__MATERIAL FOR THIS TASK__

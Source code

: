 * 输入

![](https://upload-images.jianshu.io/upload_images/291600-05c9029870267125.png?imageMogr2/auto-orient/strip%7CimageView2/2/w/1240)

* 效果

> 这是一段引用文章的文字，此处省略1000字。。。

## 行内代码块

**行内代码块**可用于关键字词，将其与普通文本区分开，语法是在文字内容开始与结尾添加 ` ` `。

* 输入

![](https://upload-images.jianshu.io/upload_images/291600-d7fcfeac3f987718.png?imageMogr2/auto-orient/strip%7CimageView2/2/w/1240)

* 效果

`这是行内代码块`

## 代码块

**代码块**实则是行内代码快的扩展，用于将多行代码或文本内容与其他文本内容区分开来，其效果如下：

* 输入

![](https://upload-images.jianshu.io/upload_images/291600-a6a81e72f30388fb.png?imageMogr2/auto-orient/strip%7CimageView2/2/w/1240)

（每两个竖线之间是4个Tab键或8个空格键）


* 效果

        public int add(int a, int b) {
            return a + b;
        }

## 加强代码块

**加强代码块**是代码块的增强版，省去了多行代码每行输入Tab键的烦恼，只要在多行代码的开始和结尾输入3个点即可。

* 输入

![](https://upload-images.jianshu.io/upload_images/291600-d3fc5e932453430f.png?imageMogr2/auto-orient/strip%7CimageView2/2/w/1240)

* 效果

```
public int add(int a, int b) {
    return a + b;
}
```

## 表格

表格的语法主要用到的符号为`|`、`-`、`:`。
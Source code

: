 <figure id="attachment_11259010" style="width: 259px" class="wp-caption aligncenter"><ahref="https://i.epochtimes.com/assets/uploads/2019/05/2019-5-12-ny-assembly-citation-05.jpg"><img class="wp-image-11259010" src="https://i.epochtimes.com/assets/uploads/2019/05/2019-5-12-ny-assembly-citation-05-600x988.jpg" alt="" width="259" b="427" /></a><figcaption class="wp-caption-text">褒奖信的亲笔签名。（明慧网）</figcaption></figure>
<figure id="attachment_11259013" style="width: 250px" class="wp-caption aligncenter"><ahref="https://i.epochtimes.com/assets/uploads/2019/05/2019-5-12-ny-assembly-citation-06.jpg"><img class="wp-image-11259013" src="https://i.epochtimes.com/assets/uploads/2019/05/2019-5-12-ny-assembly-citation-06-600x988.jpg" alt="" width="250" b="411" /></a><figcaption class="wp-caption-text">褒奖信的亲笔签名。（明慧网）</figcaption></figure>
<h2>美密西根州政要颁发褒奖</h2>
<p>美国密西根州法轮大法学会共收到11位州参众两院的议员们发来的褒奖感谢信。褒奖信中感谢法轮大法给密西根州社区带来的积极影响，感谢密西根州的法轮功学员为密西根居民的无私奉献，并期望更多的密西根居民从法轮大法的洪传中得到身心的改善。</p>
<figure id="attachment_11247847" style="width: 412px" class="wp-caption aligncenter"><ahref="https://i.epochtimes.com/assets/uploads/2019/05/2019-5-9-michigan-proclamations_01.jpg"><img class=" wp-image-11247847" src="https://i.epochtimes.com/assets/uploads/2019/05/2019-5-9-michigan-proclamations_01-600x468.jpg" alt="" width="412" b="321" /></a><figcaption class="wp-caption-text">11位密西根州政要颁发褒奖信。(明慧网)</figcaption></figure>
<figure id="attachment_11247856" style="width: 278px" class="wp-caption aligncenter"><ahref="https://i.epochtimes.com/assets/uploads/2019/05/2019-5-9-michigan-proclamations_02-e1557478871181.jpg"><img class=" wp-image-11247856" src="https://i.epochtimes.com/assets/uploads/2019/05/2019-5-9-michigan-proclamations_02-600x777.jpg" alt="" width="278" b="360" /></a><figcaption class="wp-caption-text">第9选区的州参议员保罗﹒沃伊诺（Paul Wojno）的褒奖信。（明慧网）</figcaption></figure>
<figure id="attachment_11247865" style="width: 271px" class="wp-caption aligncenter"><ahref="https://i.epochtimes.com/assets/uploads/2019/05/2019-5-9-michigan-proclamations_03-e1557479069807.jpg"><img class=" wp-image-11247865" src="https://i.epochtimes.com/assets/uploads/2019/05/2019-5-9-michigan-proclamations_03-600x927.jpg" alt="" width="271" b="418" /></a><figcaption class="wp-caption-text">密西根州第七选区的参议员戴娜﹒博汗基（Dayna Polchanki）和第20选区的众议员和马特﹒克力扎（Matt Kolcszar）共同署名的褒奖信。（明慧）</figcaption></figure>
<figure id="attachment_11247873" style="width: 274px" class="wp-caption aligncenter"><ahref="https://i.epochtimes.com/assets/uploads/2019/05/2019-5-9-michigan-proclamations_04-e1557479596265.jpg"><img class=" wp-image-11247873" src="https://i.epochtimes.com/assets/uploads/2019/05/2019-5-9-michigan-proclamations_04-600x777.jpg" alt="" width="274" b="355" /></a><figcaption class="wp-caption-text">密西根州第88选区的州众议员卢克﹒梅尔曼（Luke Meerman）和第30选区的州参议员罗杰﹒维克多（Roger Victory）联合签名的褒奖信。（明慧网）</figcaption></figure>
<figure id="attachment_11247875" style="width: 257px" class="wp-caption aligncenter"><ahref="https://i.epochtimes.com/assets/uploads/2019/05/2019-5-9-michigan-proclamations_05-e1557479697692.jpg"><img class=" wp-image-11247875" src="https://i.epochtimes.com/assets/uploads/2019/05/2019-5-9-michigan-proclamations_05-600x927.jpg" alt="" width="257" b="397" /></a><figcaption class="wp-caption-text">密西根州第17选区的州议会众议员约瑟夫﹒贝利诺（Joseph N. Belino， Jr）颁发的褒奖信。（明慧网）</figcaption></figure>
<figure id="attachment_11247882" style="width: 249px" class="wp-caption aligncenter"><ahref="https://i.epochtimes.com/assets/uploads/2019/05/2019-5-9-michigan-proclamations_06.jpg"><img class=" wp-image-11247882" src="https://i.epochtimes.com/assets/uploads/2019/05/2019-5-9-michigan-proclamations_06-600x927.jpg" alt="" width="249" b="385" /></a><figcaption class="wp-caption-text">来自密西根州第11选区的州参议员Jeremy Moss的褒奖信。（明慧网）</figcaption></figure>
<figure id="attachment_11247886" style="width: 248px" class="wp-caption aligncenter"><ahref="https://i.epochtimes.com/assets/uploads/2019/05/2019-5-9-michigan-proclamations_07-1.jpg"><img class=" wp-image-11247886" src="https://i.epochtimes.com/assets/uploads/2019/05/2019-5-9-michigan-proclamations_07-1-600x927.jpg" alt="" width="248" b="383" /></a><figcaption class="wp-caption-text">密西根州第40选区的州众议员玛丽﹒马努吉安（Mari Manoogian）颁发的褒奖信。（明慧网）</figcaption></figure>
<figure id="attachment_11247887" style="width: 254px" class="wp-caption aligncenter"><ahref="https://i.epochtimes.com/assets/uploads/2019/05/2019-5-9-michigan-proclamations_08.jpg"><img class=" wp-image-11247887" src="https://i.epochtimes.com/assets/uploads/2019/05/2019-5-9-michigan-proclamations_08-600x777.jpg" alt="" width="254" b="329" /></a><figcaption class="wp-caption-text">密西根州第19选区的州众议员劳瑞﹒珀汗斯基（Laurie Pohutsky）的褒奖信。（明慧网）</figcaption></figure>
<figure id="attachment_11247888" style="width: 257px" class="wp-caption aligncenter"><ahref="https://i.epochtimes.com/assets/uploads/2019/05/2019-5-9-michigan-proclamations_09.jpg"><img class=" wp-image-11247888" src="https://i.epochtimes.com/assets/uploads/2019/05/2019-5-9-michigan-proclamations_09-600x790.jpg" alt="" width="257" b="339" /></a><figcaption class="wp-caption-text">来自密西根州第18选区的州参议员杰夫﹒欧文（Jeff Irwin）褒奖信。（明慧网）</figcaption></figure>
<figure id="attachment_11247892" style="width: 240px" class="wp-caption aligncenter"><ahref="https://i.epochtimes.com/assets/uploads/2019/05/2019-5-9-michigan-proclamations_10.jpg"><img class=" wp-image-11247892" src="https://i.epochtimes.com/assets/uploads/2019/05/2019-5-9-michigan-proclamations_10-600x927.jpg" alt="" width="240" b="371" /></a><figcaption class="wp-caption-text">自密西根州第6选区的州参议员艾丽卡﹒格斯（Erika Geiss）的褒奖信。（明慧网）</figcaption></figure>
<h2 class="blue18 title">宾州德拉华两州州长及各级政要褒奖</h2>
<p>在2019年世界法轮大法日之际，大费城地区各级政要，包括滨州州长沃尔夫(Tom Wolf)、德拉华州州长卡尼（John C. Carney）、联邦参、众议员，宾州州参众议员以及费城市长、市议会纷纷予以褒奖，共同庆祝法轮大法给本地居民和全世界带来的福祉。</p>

__YOUR INSTRUCTIONS__
The answer must consist of every line from the entries above that contains "public".

__OUTPUT__
        public int add(int a, int b) {
public int add(int a, int b) {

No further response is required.